小池真理子氏の作品は、個人的には矢張り短編サスペンスが好きだ。小池氏自身も短編を書くことを好んでいるらしいのだが、短編だけではなかなか本が出せない為、作家として生活してゆくのが難しいのだと書かれていた。
中篇小説には長編型と短編型があるが、この「蔵の中」は、間違いなく後者であろう。不倫の秘密を守る為に殺人を犯すという、極めてオーソドックスでシンプルな内容である。小池氏のサスペンスらしい鋭い味わいには乏しく、少々残念だった。
ところで本書は、祥伝社の400円文庫である。字が大きく、1ページあたりの文章量が少なく、総ページ数も少ない。400円という値段は文庫としては安い方だが、普通の文庫本と比べると容量がかなり少ない為、実際は割高である。しかし、おそらく出版社側としては、少しでも読者に読んでもらおうと考えた結果なのだろう。それほどまでに今の人は、文章を読むことに堪えることが出来ないのだ。他の出版社でも、字を大きくするなどの対策を取っている。確かに大きい方が読み易いが、本当の小説ファンとしては、常識的な大きさなら、多少文字が小さく詰め込まれていても、その分ページ数が少なく、結果的に安くなる方が良い。
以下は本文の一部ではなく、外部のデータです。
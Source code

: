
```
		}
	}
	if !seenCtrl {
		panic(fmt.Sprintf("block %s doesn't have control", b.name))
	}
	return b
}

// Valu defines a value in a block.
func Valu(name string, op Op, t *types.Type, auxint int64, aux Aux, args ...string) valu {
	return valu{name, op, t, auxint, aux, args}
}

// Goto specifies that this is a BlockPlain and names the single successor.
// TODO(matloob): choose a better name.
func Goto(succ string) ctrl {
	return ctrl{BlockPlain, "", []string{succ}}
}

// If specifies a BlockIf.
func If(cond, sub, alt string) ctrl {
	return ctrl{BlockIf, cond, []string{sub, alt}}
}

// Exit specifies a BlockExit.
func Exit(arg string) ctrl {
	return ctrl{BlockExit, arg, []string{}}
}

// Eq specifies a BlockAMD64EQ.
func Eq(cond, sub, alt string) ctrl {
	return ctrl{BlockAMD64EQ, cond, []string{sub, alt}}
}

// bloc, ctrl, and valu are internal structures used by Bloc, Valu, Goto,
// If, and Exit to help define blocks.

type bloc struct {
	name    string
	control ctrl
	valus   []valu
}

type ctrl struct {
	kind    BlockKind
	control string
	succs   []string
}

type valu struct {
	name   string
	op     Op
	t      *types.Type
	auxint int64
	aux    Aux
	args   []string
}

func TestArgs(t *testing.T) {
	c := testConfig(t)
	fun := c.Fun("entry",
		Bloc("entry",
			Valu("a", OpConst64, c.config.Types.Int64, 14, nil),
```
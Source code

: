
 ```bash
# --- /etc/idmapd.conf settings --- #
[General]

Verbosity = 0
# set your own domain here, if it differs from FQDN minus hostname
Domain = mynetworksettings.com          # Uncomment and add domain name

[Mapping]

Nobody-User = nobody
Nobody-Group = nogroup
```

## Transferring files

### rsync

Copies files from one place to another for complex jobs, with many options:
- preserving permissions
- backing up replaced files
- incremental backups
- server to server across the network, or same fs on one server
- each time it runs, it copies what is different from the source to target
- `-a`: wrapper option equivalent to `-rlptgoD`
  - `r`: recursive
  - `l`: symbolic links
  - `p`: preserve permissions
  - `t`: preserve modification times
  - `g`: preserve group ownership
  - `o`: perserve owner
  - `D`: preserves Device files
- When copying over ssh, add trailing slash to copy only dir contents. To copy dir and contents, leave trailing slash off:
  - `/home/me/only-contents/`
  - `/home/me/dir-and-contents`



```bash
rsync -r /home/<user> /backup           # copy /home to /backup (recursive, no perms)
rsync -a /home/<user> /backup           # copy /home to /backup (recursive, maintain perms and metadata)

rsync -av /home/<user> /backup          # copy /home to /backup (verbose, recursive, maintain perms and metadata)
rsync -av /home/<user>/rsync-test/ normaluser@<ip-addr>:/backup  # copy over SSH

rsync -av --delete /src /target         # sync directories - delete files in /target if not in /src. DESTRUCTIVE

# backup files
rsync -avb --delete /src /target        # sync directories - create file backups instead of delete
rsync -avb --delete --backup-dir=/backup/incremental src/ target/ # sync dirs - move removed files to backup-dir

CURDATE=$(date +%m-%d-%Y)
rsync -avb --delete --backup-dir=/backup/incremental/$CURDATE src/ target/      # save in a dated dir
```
活字を読めない人は自分で努力をするべきで、本の方が迎合する必要は無い。辛い思いをしてまで本を読むことは無いし、本に失礼だとも思う。しかし、出版社としては売れなければやってゆけないのだから、出版社を責めるのは酷というものだろう。非はレベルの下がってしまった読者側にある。
400円文庫は、従来の祥伝社文庫と比べて、どの程度売れているのかを知りたいものだ。